┌────────

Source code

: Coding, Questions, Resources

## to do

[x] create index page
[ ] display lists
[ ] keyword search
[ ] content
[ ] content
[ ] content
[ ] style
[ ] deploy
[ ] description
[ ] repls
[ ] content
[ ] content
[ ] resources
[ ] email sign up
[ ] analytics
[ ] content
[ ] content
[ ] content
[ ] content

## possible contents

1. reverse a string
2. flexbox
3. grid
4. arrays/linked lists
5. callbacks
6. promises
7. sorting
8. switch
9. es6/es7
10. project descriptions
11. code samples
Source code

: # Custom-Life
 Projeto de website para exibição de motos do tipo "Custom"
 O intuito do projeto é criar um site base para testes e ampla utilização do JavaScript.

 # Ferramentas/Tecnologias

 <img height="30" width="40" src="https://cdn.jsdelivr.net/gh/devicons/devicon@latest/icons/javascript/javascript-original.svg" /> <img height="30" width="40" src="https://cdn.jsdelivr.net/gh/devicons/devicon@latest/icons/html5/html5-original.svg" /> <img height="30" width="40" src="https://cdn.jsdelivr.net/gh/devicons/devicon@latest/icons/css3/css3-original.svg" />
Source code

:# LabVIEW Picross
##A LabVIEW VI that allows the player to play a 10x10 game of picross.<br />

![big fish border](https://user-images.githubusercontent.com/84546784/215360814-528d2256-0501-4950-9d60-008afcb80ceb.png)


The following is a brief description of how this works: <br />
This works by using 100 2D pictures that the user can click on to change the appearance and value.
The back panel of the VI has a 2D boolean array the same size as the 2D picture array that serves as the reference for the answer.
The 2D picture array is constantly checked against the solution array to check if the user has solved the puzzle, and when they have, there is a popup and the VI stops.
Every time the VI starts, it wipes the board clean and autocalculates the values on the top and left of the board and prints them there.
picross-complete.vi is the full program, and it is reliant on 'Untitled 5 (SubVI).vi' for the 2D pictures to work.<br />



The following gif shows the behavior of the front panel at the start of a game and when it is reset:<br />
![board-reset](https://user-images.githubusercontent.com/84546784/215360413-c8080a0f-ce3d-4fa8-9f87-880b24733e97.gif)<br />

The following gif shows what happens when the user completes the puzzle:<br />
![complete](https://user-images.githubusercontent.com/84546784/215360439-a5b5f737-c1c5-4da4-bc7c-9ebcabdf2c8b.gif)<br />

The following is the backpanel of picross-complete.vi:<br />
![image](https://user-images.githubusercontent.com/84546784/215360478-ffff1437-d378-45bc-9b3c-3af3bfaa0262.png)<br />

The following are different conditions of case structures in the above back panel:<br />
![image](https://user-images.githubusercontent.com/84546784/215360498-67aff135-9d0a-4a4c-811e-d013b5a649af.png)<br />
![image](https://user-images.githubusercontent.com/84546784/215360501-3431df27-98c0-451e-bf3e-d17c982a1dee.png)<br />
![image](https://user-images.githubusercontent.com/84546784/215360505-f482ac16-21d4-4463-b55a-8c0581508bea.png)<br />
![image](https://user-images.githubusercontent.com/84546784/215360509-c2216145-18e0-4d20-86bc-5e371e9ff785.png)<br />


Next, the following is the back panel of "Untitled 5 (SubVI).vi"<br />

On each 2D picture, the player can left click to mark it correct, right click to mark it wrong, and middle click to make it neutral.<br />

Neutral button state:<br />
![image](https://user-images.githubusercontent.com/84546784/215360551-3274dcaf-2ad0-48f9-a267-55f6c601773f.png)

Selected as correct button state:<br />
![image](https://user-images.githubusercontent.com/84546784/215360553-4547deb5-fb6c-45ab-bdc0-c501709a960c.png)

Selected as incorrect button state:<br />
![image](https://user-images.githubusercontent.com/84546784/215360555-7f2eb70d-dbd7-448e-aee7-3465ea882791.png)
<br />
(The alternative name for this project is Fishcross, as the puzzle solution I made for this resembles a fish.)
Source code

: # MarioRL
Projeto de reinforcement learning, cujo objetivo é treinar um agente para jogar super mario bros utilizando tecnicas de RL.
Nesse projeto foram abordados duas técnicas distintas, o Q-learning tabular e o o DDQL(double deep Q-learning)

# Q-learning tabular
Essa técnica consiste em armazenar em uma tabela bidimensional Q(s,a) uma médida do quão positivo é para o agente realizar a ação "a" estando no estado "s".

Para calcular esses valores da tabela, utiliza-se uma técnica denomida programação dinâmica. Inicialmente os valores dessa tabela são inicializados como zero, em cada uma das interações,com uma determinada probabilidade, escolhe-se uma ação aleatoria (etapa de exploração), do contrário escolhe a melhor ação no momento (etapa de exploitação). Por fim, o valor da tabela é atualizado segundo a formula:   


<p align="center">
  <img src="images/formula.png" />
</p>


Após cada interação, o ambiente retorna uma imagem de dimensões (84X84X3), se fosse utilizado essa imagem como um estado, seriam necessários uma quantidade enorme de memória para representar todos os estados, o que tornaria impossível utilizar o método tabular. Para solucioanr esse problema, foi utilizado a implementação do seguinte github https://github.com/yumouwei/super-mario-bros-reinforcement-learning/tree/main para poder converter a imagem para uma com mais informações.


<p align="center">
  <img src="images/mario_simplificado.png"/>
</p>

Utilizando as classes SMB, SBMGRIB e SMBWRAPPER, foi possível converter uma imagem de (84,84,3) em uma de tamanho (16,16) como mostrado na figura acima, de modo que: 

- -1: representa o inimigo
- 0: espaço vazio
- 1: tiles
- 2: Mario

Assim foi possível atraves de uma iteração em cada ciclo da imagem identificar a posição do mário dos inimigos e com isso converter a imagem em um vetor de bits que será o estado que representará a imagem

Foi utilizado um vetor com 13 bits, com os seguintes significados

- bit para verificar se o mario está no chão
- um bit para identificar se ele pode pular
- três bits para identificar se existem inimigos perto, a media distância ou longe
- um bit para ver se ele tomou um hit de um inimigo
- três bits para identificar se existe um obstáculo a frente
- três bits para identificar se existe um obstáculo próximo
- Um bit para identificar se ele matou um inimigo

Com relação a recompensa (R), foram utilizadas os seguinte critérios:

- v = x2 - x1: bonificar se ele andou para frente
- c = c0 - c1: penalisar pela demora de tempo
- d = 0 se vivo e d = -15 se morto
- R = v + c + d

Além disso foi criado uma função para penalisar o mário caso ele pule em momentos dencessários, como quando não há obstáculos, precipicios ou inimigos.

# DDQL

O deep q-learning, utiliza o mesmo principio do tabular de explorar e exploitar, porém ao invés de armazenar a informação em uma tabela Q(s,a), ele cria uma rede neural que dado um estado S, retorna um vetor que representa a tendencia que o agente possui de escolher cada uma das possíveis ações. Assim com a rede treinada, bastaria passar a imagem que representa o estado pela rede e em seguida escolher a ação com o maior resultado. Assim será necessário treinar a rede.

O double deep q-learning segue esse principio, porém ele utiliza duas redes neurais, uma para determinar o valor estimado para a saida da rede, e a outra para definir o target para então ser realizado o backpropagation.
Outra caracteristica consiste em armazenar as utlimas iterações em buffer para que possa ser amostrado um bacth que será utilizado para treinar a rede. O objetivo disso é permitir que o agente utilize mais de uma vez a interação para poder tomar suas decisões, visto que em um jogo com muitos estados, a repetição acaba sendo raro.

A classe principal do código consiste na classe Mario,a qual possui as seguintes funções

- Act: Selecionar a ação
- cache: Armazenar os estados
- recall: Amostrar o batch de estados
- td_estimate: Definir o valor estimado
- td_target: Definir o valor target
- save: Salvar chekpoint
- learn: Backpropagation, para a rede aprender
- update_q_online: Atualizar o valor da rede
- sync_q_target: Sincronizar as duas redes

└────────

- [EXERCISE INSTRUCTIONS]: From the material above, set down exactly the lines starting at the one with "[ ] display lists" and ending at the one with "# Ferramentas/Tecnologias", end lines included.

- [RESPONSE AREA]:
[ ] display lists
[ ] keyword search
[ ] content
[ ] content
[ ] content
[ ] style
[ ] deploy
[ ] description
[ ] repls
[ ] content
[ ] content
[ ] resources
[ ] email sign up
[ ] analytics
[ ] content
[ ] content
[ ] content
[ ] content

## possible contents

1. reverse a string
2. flexbox
3. grid
4. arrays/linked lists
5. callbacks
6. promises
7. sorting
8. switch
9. es6/es7
10. project descriptions
11. code samples
Source code

: # Custom-Life
 Projeto de website para exibição de motos do tipo "Custom"
 O intuito do projeto é criar um site base para testes e ampla utilização do JavaScript.

 # Ferramentas/Tecnologias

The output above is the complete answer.